‘Vande Mataram’ launched Anglo Swiss ghazal exponent Tanya Wells on global journey

New Delhi: The brutal assault on a physiotherapy intern on a moving bus in the national capital eight years ago moved Tanya Wells to record ‘Vande Mataram’ and launched the London-born Anglo-Swiss singer on a journey that has seen her performing Urdu ghazals around the world to highly appreciative audiences.

“I had initially recorded a version of ‘Vande Mataram’ following the terrible news of Nirbhaya’s fatal assault on the bus in Delhi in 2012. I was shocked, horrified, so saddened by the plight of Nirbhaya and so many other women who suffer violence that I was moved to sing ‘Vande Mataram’ not so much that it is considered a national anthem but because it praises the Shakti, the great Mother, the eternal feminine that is made out to be the nourishing earth. I uploaded this video of my singing and playing guitar onto my YouTube channel and was later asked to do another version in 2015 for a YouTube channel in India called Being Indian,” Wells told IANS in an email interview.

The rest, as they say, is history.

It’s a journey that began in an international boarding school at the foothills of the Himalayas in Dharamsala, where spiritual leader Mataji Nirmala Devi had initiated a meditation practice called Sahaja Yoga where her parents – her mother is Swiss and her father is British – had met and subsequently got married.

“My parents were brave to grant us (my sisters and I) the opportunity for nine months of the year to study in India in order to engage fully in a culture not our own, learn Hindi amongst other mandatory subjects, practice morning meditation, express ourselves in the arts through dance and music (Indian classical) and study amongst students from all over the world. I am truly indebted to them for having had this marvelous experience at a young age,” Wells explained.

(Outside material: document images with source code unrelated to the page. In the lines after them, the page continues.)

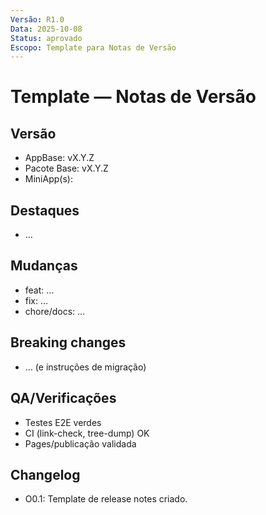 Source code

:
 ```yaml
---
Versão: R1.0
Data: 2025-10-08
Status: aprovado
Escopo: Template para Notas de Versão
---
```

# Template — Notas de Versão

## Versão
- AppBase: vX.Y.Z
- Pacote Base: vX.Y.Z
- MiniApp(s): <lista>

## Destaques
- …

## Mudanças
- feat: …
- fix: …
- chore/docs: …

## Breaking changes
- … (e instruções de migração)

## QA/Verificações
- Testes E2E verdes
- CI (link-check, tree-dump) OK
- Pages/publicação validada



## Changelog
- O0.1: Template de release notes criado.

That instilled in her a love for Urdu and ghazals and through her teacher Pt Prabhakar Dhakde Guruji who lives in Nagpur was introduced to the ghazal repertoire and encouraged her to listen to many artists from the Indian subcontinent “including some of my favourites, Mehdi Hassan Saab, Ghulam Ali, Shobha Gurto, Madhurani, Lata Mangeshkar, Asha Bholse and wonderful classical vocalists whom I adore – Ustad Rashid Khan, Pt Ajoy Chakrabarty and his daughter Kaushiki Chakrabarty”.

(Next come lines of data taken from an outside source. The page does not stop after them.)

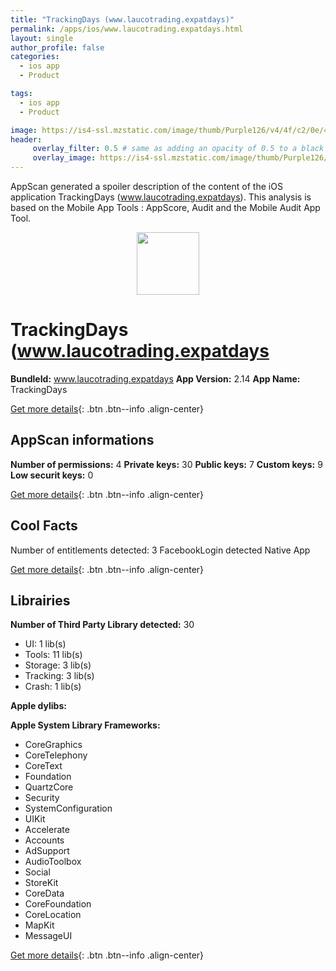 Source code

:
 ```yaml
---
title: "TrackingDays (www.laucotrading.expatdays)"
permalink: /apps/ios/www.laucotrading.expatdays.html
layout: single
author_profile: false
categories: 
  - ios app 
  - Product 

tags: 
  - ios app 
  - Product 

image: https://is4-ssl.mzstatic.com/image/thumb/Purple126/v4/4f/c2/0e/4fc20e8b-03d7-ffbc-7252-33ccaee27503/AppIcon-0-0-1x_U007emarketing-0-0-0-7-0-0-sRGB-0-0-0-GLES2_U002c0-512MB-85-220-0-0.png/512x512bb.jpg
header: 
     overlay_filter: 0.5 # same as adding an opacity of 0.5 to a black background
     overlay_image: https://is4-ssl.mzstatic.com/image/thumb/Purple126/v4/4f/c2/0e/4fc20e8b-03d7-ffbc-7252-33ccaee27503/AppIcon-0-0-1x_U007emarketing-0-0-0-7-0-0-sRGB-0-0-0-GLES2_U002c0-512MB-85-220-0-0.png/512x512bb.jpg
---
```

AppScan generated a spoiler description of the content of the iOS application TrackingDays (www.laucotrading.expatdays). This analysis is based on the Mobile App Tools : AppScore, Audit and the Mobile Audit App Tool.

  
  
<div style="text-align: center;"><img src="https://is4-ssl.mzstatic.com/image/thumb/Purple126/v4/4f/c2/0e/4fc20e8b-03d7-ffbc-7252-33ccaee27503/AppIcon-0-0-1x_U007emarketing-0-0-0-7-0-0-sRGB-0-0-0-GLES2_U002c0-512MB-85-220-0-0.png/512x512bb.jpg" width="100" height="100"></div>  
  
# TrackingDays (www.laucotrading.expatdays

**BundleId:** www.laucotrading.expatdays
**App Version:** 2.14
**App Name:** TrackingDays


[Get more details](/pricing.html){: .btn .btn--info .align-center}  
  
## AppScan informations 

**Number of permissions:** 4
**Private keys:** 30
**Public keys:** 7
**Custom keys:** 9
**Low securit keys:** 0
  
[Get more details](/pricing.html){: .btn .btn--info .align-center}

## Cool Facts

Number of entitlements detected: 3
FacebookLogin detected
Native App
  
[Get more details](/pricing.html){: .btn .btn--info .align-center}

## Librairies 
**Number of Third Party Library detected:** 30
- UI: 1 lib(s)
- Tools: 11 lib(s)
- Storage: 3 lib(s)
- Tracking: 3 lib(s)
- Crash: 1 lib(s)

**Apple dylibs:**


**Apple System Library Frameworks:**
- CoreGraphics
- CoreTelephony
- CoreText
- Foundation
- QuartzCore
- Security
- SystemConfiguration
- UIKit
- Accelerate
- Accounts
- AdSupport
- AudioToolbox
- Social
- StoreKit
- CoreData
- CoreFoundation
- CoreLocation
- MapKit
- MessageUI


  
[Get more details](/pricing.html){: .btn .btn--info .align-center}

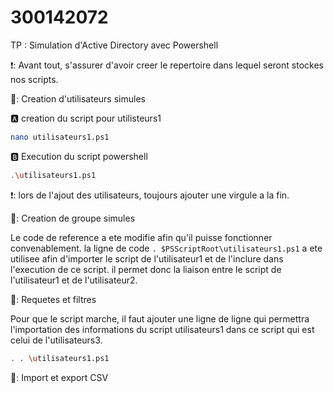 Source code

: # 300142072

TP : Simulation d'Active Directory avec Powershell

❗: Avant tout, s'assurer d'avoir creer le repertoire dans lequel seront stockes nos scripts.

🔢: Creation d'utilisateurs simules

🅰️ creation du script pour utilisteurs1
```sh
nano utilisateurs1.ps1
```
:b: Execution du script powershell
``` sh
.\utilisateurs1.ps1
```
❗: lors de l'ajout des utilisateurs, toujours ajouter une virgule a la fin.

🔢: Creation de groupe simules

Le code de reference a ete modifie afin qu'il puisse fonctionner convenablement. 
la ligne de code  ```. $PSScriptRoot\utilisateurs1.ps1``` a ete utilisee afin d'importer le script de l'utilisateur1 et de l'inclure dans l'execution de ce script. il permet donc la liaison entre le script de l'utilisateur1 et de l'utilisateur2.

🔢: Requetes et filtres

Pour que le script marche, il faut ajouter une ligne de ligne qui permettra l'importation des informations du script utilisateurs1 dans ce script qui est celui de l'utilisateurs3.
``` sh
. . \utilisateurs1.ps1
```

🔢: Import et export CSV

Her flexible vocal style has given her opportunities to perform with world-renowned artistes such as sitarist Anoushka Shankar (Cannes Film Festival 2014), soul singer Joss Stone (Mama Stones 2013), and Arabic vocalist Natacha Atlas (Ronnie Scotts 2016), as well as lay down vocals for award-winning film composers such as A.R. Rahman and Nitin Sawhney.

With a double Masters (with distinction) in International Performance Research, Tanya now embraces the praxis of bringing cultures together to tell stories through the music of Seven Eyes, the band she co-founded with her husband, Brazilian guitarist Paulo Vinicius. It creates “world music,” inspired by a host of diverse cultural influences.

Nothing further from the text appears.